En este sentido, nada es más barroco que aquel increíble banquete que ofreció
Cortés en la ciudad de México. Aquella especie de delirio gastronómico en que,
durante varias horas, se sirvieron centenares de variados manjares. Venados
enteros, pasteles rellenos de palomas vivas que salían volando al levantar la
corteza, fuentes y caños de vino, guisos de todos los colores y formas.
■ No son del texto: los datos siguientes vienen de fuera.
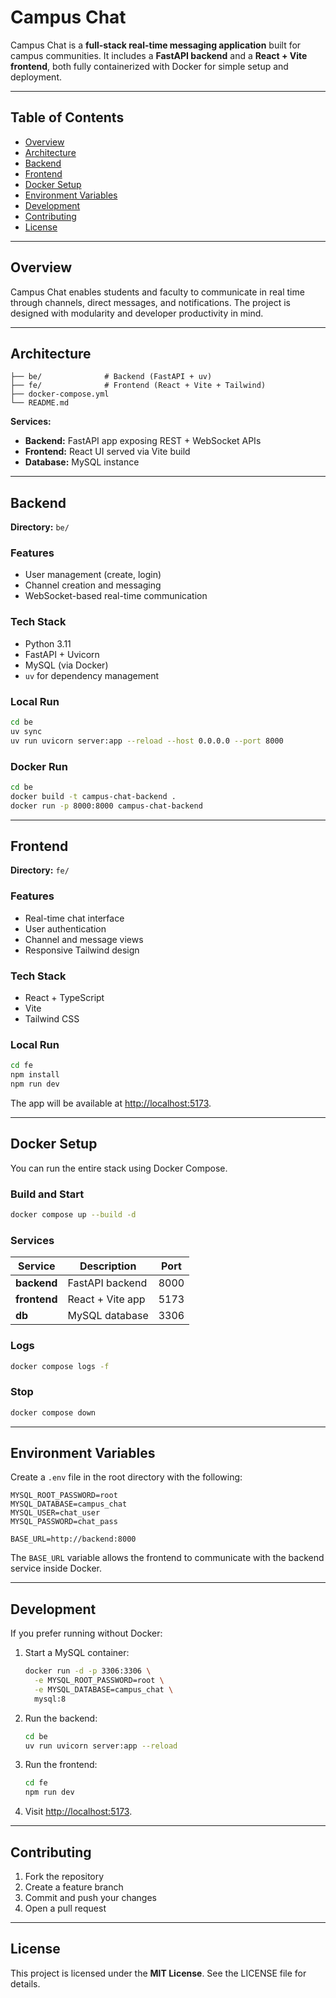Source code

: # Campus Chat

Campus Chat is a **full-stack real-time messaging application** built for campus communities. It includes a **FastAPI backend** and a **React + Vite frontend**, both fully containerized with Docker for simple setup and deployment.

---

## Table of Contents

- [Overview](#overview)
- [Architecture](#architecture)
- [Backend](#backend)
- [Frontend](#frontend)
- [Docker Setup](#docker-setup)
- [Environment Variables](#environment-variables)
- [Development](#development)
- [Contributing](#contributing)
- [License](#license)

---

## Overview

Campus Chat enables students and faculty to communicate in real time through channels, direct messages, and notifications. The project is designed with modularity and developer productivity in mind.

---

## Architecture

```
├── be/              # Backend (FastAPI + uv)
├── fe/              # Frontend (React + Vite + Tailwind)
├── docker-compose.yml
└── README.md
```

**Services:**

- **Backend:** FastAPI app exposing REST + WebSocket APIs
- **Frontend:** React UI served via Vite build
- **Database:** MySQL instance

---

## Backend

**Directory:** `be/`

### Features

- User management (create, login)
- Channel creation and messaging
- WebSocket-based real-time communication

### Tech Stack

- Python 3.11
- FastAPI + Uvicorn
- MySQL (via Docker)
- `uv` for dependency management

### Local Run

```bash
cd be
uv sync
uv run uvicorn server:app --reload --host 0.0.0.0 --port 8000
```

### Docker Run

```bash
cd be
docker build -t campus-chat-backend .
docker run -p 8000:8000 campus-chat-backend
```

---

## Frontend

**Directory:** `fe/`

### Features

- Real-time chat interface
- User authentication
- Channel and message views
- Responsive Tailwind design

### Tech Stack

- React + TypeScript
- Vite
- Tailwind CSS

### Local Run

```bash
cd fe
npm install
npm run dev
```

The app will be available at [http://localhost:5173](http://localhost:5173).

---

## Docker Setup

You can run the entire stack using Docker Compose.

### Build and Start

```bash
docker compose up --build -d
```

### Services

| Service      | Description      | Port |
| ------------ | ---------------- | ---- |
| **backend**  | FastAPI backend  | 8000 |
| **frontend** | React + Vite app | 5173 |
| **db**       | MySQL database   | 3306 |

### Logs

```bash
docker compose logs -f
```

### Stop

```bash
docker compose down
```

---

## Environment Variables

Create a `.env` file in the root directory with the following:

```env
MYSQL_ROOT_PASSWORD=root
MYSQL_DATABASE=campus_chat
MYSQL_USER=chat_user
MYSQL_PASSWORD=chat_pass

BASE_URL=http://backend:8000
```

The `BASE_URL` variable allows the frontend to communicate with the backend service inside Docker.

---

## Development

If you prefer running without Docker:

1. Start a MySQL container:

   ```bash
   docker run -d -p 3306:3306 \
     -e MYSQL_ROOT_PASSWORD=root \
     -e MYSQL_DATABASE=campus_chat \
     mysql:8
   ```

2. Run the backend:

   ```bash
   cd be
   uv run uvicorn server:app --reload
   ```

3. Run the frontend:

   ```bash
   cd fe
   npm run dev
   ```

4. Visit [http://localhost:5173](http://localhost:5173).

---

## Contributing

1. Fork the repository
2. Create a feature branch
3. Commit and push your changes
4. Open a pull request

---

## License

This project is licensed under the **MIT License**. See the LICENSE file for details.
Aquella
mesa debía ser como un gran mapa en relieve del mundo fabuloso de la caballería
andante, por el que los conquistadores sentían abierta predilección. Cordilleras de
palominos, picos de torrejas, llanuras de hojaldre, lagos de salsas y glaciares de
crema. Muchos comensales se desmayaron. Los silenciosos servidores aztecas
paseaban su felino paso y sus quietas pupilas por aquella erupción volcánica de
voces, trajes de colores, viandas y condumios.
Así como por una medalla enterrada o por un fragmento de fuste de columna el
arqueólogo puede comenzar a reconstruir toda una civilización, así también es
posible reconstruir, por la cocina, el pasado de una nación.
Vería allí lo que trajo España y lo que aportaron los indios. Lo que con los
conquistadores vino del largo proceso de formación de la civilización mediterránea.
El aceite y el trigo de los griegos y de los romanos que incorporaron España a su
mundo; la grasa de cerdo de los iberos; el maíz de los indios. Cada elemento ha
sido traído por la historia y, a su vez, evoca la historia.
Lo que somos como pueblo algo tiene que ver con que los musulmanes entraran
en España, y con que los ingleses se establecieran en las islas del Caribe. Esta
historia está narrada en las frutas y en los alimentos.
Ya Andrés Bello veía en su espiga algo de plumaje de cacique indio. Los mayas,
los incas, los aztecas, los chibchas, los caribes, los Araucos, los guaraníes, fueron
pueblos de maíz. Se alimentaban con la masa de las mazorcas molidas sobre la
piedra.
En la carne de gallina, las aceitunas y las pasas está España con su historia
ibérica, romana, griega y cartaginesa. En lentas invasiones sucesivas fueron
llegando a la península estos alimentos.